**WHAT YOU HAVE TO DO**
All records that follow are to be copied exactly, with images omitted.

**DATA LISTING**
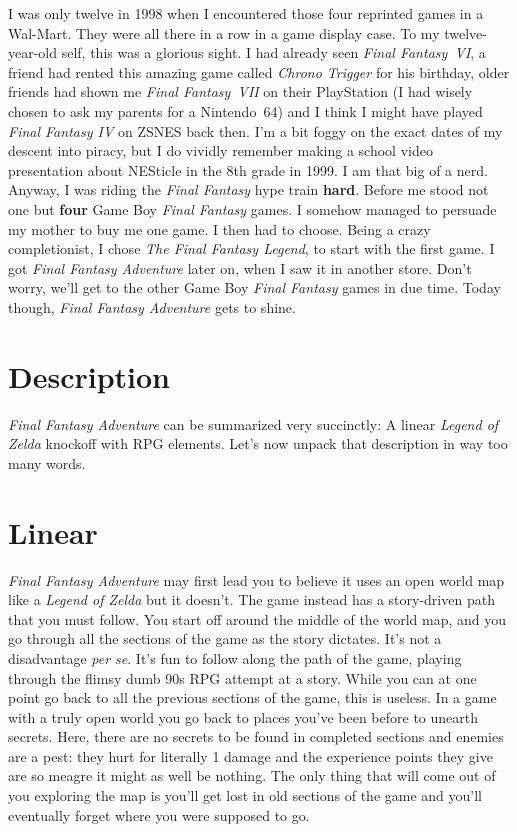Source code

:\documentclass{book}
\begin{document}
I was only twelve in 1998 when I encountered those four reprinted games in a Wal-Mart. They were all there in a row in a game display case. To my twelve-year-old self, this was a glorious sight. I had already seen \emph{Final Fantasy~VI}, a friend had rented this amazing game called \emph{Chrono Trigger} for his birthday, older friends had shown me \emph{Final Fantasy~VII} on their PlayStation (I had wisely chosen to ask my parents for a Nintendo~64) and I think I might have played \emph{Final Fantasy IV} on ZSNES back then. I’m a bit foggy on the exact dates of my descent into piracy, but I do vividly remember making a school video presentation about NESticle in the 8th grade in 1999. I am that big of a nerd. Anyway, I was riding the \emph{Final Fantasy} hype train \textbf{hard}. Before me stood not one but \textbf{four} Game Boy \emph{Final Fantasy} games. I somehow managed to persuade my mother to buy me one game. I then had to choose. Being a crazy completionist, I chose \emph{The Final Fantasy Legend}, to start with the first game. I got \emph{Final Fantasy Adventure} later on, when I saw it in another store. Don’t worry, we’ll get to the other Game Boy \emph{Final Fantasy} games in due time. Today though, \emph{Final Fantasy Adventure} gets to shine.\par
\FloatBarrier\section*{Description}
\emph{Final Fantasy Adventure} can be summarized very succinctly: A linear \emph{Legend of Zelda} knockoff with RPG elements. Let’s now unpack that description in way too many words.\par
\FloatBarrier\section*{Linear}
\emph{Final Fantasy Adventure} may first lead you to believe it uses an open world map like a \emph{Legend of Zelda} but it doesn’t. The game instead has a story-driven path that you must follow. You start off around the middle of the world map, and you go through all the sections of the game as the story dictates. It’s not a disadvantage \emph{per se}. It’s fun to follow along the path of the game, playing through the flimsy dumb 90s RPG attempt at a story. While you can at one point go back to all the previous sections of the game, this is useless. In a game with a truly open world you go back to places you’ve been before to unearth secrets. Here, there are no secrets to be found in completed sections and enemies are a pest: they hurt for literally 1 damage and the experience points they give are so meagre it might as well be nothing. The only thing that will come out of you exploring the map is you’ll get lost in old sections of the game and you’ll eventually forget where you were supposed to go.\par
\end{document}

**TASK ANSWER**
Source code

:\documentclass{book}
\begin{document}
I was only twelve in 1998 when I encountered those four reprinted games in a Wal-Mart. They were all there in a row in a game display case. To my twelve-year-old self, this was a glorious sight. I had already seen \emph{Final Fantasy~VI}, a friend had rented this amazing game called \emph{Chrono Trigger} for his birthday, older friends had shown me \emph{Final Fantasy~VII} on their PlayStation (I had wisely chosen to ask my parents for a Nintendo~64) and I think I might have played \emph{Final Fantasy IV} on ZSNES back then. I’m a bit foggy on the exact dates of my descent into piracy, but I do vividly remember making a school video presentation about NESticle in the 8th grade in 1999. I am that big of a nerd. Anyway, I was riding the \emph{Final Fantasy} hype train \textbf{hard}. Before me stood not one but \textbf{four} Game Boy \emph{Final Fantasy} games. I somehow managed to persuade my mother to buy me one game. I then had to choose. Being a crazy completionist, I chose \emph{The Final Fantasy Legend}, to start with the first game. I got \emph{Final Fantasy Adventure} later on, when I saw it in another store. Don’t worry, we’ll get to the other Game Boy \emph{Final Fantasy} games in due time. Today though, \emph{Final Fantasy Adventure} gets to shine.\par
\FloatBarrier\section*{Description}
\emph{Final Fantasy Adventure} can be summarized very succinctly: A linear \emph{Legend of Zelda} knockoff with RPG elements. Let’s now unpack that description in way too many words.\par
\FloatBarrier\section*{Linear}
\emph{Final Fantasy Adventure} may first lead you to believe it uses an open world map like a \emph{Legend of Zelda} but it doesn’t. The game instead has a story-driven path that you must follow. You start off around the middle of the world map, and you go through all the sections of the game as the story dictates. It’s not a disadvantage \emph{per se}. It’s fun to follow along the path of the game, playing through the flimsy dumb 90s RPG attempt at a story. While you can at one point go back to all the previous sections of the game, this is useless. In a game with a truly open world you go back to places you’ve been before to unearth secrets. Here, there are no secrets to be found in completed sections and enemies are a pest: they hurt for literally 1 damage and the experience points they give are so meagre it might as well be nothing. The only thing that will come out of you exploring the map is you’ll get lost in old sections of the game and you’ll eventually forget where you were supposed to go.\par
\end{document}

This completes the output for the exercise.